* _GIVEN RECORDS_

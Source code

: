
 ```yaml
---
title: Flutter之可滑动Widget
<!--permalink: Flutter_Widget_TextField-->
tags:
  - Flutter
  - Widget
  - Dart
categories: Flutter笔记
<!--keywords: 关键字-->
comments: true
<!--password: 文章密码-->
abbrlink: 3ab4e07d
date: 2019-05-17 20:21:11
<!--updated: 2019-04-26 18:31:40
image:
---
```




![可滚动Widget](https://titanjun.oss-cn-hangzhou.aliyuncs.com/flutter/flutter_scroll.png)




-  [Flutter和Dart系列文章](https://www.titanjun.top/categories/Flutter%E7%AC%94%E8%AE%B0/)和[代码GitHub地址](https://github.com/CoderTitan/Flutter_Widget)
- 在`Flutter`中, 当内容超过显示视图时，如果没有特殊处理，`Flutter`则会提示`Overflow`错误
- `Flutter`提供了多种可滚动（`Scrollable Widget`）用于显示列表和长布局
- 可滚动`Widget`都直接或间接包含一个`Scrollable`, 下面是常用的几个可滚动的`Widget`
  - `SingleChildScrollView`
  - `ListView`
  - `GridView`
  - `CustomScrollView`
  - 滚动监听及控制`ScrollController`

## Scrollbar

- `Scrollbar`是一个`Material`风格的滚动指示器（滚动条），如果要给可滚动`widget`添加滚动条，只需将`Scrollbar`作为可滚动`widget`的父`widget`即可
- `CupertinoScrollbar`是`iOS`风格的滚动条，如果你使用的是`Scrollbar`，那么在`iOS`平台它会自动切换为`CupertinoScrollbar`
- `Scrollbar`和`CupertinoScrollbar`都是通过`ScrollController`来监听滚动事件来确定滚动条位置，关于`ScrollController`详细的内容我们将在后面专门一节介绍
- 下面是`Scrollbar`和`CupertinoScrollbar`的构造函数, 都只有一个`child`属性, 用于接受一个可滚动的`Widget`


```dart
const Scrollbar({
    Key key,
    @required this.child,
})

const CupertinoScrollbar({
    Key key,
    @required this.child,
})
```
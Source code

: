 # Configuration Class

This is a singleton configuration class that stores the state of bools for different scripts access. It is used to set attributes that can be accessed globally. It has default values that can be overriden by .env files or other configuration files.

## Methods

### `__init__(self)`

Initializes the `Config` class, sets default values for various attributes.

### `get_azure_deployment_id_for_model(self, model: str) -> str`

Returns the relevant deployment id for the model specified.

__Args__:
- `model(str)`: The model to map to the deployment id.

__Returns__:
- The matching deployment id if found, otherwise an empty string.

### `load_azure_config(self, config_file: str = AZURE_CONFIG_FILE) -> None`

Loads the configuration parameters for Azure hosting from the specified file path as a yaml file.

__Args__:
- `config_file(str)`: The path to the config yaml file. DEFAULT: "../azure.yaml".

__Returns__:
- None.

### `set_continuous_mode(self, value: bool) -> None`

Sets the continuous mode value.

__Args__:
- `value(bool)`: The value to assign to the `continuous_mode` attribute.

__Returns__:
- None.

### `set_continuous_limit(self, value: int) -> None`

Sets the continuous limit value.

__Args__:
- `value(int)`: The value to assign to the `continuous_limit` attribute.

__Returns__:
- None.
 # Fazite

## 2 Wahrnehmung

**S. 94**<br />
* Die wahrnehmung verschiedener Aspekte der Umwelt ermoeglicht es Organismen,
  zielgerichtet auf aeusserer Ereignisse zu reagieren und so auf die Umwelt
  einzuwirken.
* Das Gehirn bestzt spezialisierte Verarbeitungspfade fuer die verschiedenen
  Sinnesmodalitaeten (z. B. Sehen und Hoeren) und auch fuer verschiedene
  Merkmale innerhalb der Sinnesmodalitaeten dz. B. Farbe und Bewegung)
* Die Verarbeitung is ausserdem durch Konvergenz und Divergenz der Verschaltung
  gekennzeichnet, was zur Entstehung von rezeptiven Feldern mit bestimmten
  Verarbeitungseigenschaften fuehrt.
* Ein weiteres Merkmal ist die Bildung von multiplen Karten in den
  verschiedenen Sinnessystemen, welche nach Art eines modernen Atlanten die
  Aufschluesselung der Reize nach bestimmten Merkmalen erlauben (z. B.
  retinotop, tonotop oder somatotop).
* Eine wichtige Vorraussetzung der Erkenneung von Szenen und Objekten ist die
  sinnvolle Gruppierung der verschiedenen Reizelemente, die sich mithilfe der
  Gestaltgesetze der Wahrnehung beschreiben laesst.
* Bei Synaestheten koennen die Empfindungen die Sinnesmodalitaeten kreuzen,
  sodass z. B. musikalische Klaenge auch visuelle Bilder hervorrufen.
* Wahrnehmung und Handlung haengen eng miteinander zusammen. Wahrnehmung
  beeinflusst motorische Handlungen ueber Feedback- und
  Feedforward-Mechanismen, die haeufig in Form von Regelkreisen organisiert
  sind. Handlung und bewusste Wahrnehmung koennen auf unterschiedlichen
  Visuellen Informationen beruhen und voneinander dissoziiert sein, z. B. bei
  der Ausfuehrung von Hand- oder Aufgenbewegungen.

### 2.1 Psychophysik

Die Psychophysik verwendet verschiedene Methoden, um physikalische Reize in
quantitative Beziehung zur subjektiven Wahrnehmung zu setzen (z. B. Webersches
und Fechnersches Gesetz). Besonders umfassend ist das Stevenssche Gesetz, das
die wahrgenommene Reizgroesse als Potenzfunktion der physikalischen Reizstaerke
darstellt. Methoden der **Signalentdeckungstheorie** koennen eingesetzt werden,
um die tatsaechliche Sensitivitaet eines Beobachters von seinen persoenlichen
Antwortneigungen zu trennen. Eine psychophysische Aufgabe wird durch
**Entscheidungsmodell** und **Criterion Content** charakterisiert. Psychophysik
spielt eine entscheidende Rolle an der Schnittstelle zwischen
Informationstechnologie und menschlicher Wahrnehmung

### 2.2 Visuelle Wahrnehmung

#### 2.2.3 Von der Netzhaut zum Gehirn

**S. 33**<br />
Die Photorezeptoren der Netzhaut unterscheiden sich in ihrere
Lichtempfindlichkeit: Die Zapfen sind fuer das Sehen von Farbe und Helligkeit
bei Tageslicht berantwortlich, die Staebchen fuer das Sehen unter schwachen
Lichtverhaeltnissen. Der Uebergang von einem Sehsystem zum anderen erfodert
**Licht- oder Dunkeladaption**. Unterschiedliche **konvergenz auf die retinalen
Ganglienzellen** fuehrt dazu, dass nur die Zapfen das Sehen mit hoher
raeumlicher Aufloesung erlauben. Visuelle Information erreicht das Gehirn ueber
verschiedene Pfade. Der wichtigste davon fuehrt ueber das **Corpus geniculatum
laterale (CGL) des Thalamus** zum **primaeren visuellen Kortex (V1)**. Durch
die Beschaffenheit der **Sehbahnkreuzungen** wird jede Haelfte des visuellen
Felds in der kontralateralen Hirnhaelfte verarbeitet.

* _TASK STATEMENT_
The required answer is every line of the data, duplicated exactly.

* _PROBLEM SOLUTION_
Source code

:
 ```yaml
---
title: Flutter之可滑动Widget
<!--permalink: Flutter_Widget_TextField-->
tags:
  - Flutter
  - Widget
  - Dart
categories: Flutter笔记
<!--keywords: 关键字-->
comments: true
<!--password: 文章密码-->
abbrlink: 3ab4e07d
date: 2019-05-17 20:21:11
<!--updated: 2019-04-26 18:31:40
image:
---
```




![可滚动Widget](https://titanjun.oss-cn-hangzhou.aliyuncs.com/flutter/flutter_scroll.png)




-  [Flutter和Dart系列文章](https://www.titanjun.top/categories/Flutter%E7%AC%94%E8%AE%B0/)和[代码GitHub地址](https://github.com/CoderTitan/Flutter_Widget)
- 在`Flutter`中, 当内容超过显示视图时，如果没有特殊处理，`Flutter`则会提示`Overflow`错误
- `Flutter`提供了多种可滚动（`Scrollable Widget`）用于显示列表和长布局
- 可滚动`Widget`都直接或间接包含一个`Scrollable`, 下面是常用的几个可滚动的`Widget`
  - `SingleChildScrollView`
  - `ListView`
  - `GridView`
  - `CustomScrollView`
  - 滚动监听及控制`ScrollController`

## Scrollbar

- `Scrollbar`是一个`Material`风格的滚动指示器（滚动条），如果要给可滚动`widget`添加滚动条，只需将`Scrollbar`作为可滚动`widget`的父`widget`即可
- `CupertinoScrollbar`是`iOS`风格的滚动条，如果你使用的是`Scrollbar`，那么在`iOS`平台它会自动切换为`CupertinoScrollbar`
- `Scrollbar`和`CupertinoScrollbar`都是通过`ScrollController`来监听滚动事件来确定滚动条位置，关于`ScrollController`详细的内容我们将在后面专门一节介绍
- 下面是`Scrollbar`和`CupertinoScrollbar`的构造函数, 都只有一个`child`属性, 用于接受一个可滚动的`Widget`


```dart
const Scrollbar({
    Key key,
    @required this.child,
})

const CupertinoScrollbar({
    Key key,
    @required this.child,
})
```
Source code

: # Configuration Class

This is a singleton configuration class that stores the state of bools for different scripts access. It is used to set attributes that can be accessed globally. It has default values that can be overriden by .env files or other configuration files.

## Methods

### `__init__(self)`

Initializes the `Config` class, sets default values for various attributes.

### `get_azure_deployment_id_for_model(self, model: str) -> str`

Returns the relevant deployment id for the model specified.

__Args__:
- `model(str)`: The model to map to the deployment id.

__Returns__:
- The matching deployment id if found, otherwise an empty string.

### `load_azure_config(self, config_file: str = AZURE_CONFIG_FILE) -> None`

Loads the configuration parameters for Azure hosting from the specified file path as a yaml file.

__Args__:
- `config_file(str)`: The path to the config yaml file. DEFAULT: "../azure.yaml".

__Returns__:
- None.

### `set_continuous_mode(self, value: bool) -> None`

Sets the continuous mode value.

__Args__:
- `value(bool)`: The value to assign to the `continuous_mode` attribute.

__Returns__:
- None.

### `set_continuous_limit(self, value: int) -> None`

Sets the continuous limit value.

__Args__:
- `value(int)`: The value to assign to the `continuous_limit` attribute.

__Returns__:
- None.
 # Fazite

## 2 Wahrnehmung

**S. 94**<br />
* Die wahrnehmung verschiedener Aspekte der Umwelt ermoeglicht es Organismen,
  zielgerichtet auf aeusserer Ereignisse zu reagieren und so auf die Umwelt
  einzuwirken.
* Das Gehirn bestzt spezialisierte Verarbeitungspfade fuer die verschiedenen
  Sinnesmodalitaeten (z. B. Sehen und Hoeren) und auch fuer verschiedene
  Merkmale innerhalb der Sinnesmodalitaeten dz. B. Farbe und Bewegung)
* Die Verarbeitung is ausserdem durch Konvergenz und Divergenz der Verschaltung
  gekennzeichnet, was zur Entstehung von rezeptiven Feldern mit bestimmten
  Verarbeitungseigenschaften fuehrt.
* Ein weiteres Merkmal ist die Bildung von multiplen Karten in den
  verschiedenen Sinnessystemen, welche nach Art eines modernen Atlanten die
  Aufschluesselung der Reize nach bestimmten Merkmalen erlauben (z. B.
  retinotop, tonotop oder somatotop).
* Eine wichtige Vorraussetzung der Erkenneung von Szenen und Objekten ist die
  sinnvolle Gruppierung der verschiedenen Reizelemente, die sich mithilfe der
  Gestaltgesetze der Wahrnehung beschreiben laesst.
* Bei Synaestheten koennen die Empfindungen die Sinnesmodalitaeten kreuzen,
  sodass z. B. musikalische Klaenge auch visuelle Bilder hervorrufen.
* Wahrnehmung und Handlung haengen eng miteinander zusammen. Wahrnehmung
  beeinflusst motorische Handlungen ueber Feedback- und
  Feedforward-Mechanismen, die haeufig in Form von Regelkreisen organisiert
  sind. Handlung und bewusste Wahrnehmung koennen auf unterschiedlichen
  Visuellen Informationen beruhen und voneinander dissoziiert sein, z. B. bei
  der Ausfuehrung von Hand- oder Aufgenbewegungen.

### 2.1 Psychophysik

Die Psychophysik verwendet verschiedene Methoden, um physikalische Reize in
quantitative Beziehung zur subjektiven Wahrnehmung zu setzen (z. B. Webersches
und Fechnersches Gesetz). Besonders umfassend ist das Stevenssche Gesetz, das
die wahrgenommene Reizgroesse als Potenzfunktion der physikalischen Reizstaerke
darstellt. Methoden der **Signalentdeckungstheorie** koennen eingesetzt werden,
um die tatsaechliche Sensitivitaet eines Beobachters von seinen persoenlichen
Antwortneigungen zu trennen. Eine psychophysische Aufgabe wird durch
**Entscheidungsmodell** und **Criterion Content** charakterisiert. Psychophysik
spielt eine entscheidende Rolle an der Schnittstelle zwischen
Informationstechnologie und menschlicher Wahrnehmung

### 2.2 Visuelle Wahrnehmung

#### 2.2.3 Von der Netzhaut zum Gehirn

**S. 33**<br />
Die Photorezeptoren der Netzhaut unterscheiden sich in ihrere
Lichtempfindlichkeit: Die Zapfen sind fuer das Sehen von Farbe und Helligkeit
bei Tageslicht berantwortlich, die Staebchen fuer das Sehen unter schwachen
Lichtverhaeltnissen. Der Uebergang von einem Sehsystem zum anderen erfodert
**Licht- oder Dunkeladaption**. Unterschiedliche **konvergenz auf die retinalen
Ganglienzellen** fuehrt dazu, dass nur die Zapfen das Sehen mit hoher
raeumlicher Aufloesung erlauben. Visuelle Information erreicht das Gehirn ueber
verschiedene Pfade. Der wichtigste davon fuehrt ueber das **Corpus geniculatum
laterale (CGL) des Thalamus** zum **primaeren visuellen Kortex (V1)**. Durch
die Beschaffenheit der **Sehbahnkreuzungen** wird jede Haelfte des visuellen
Felds in der kontralateralen Hirnhaelfte verarbeitet.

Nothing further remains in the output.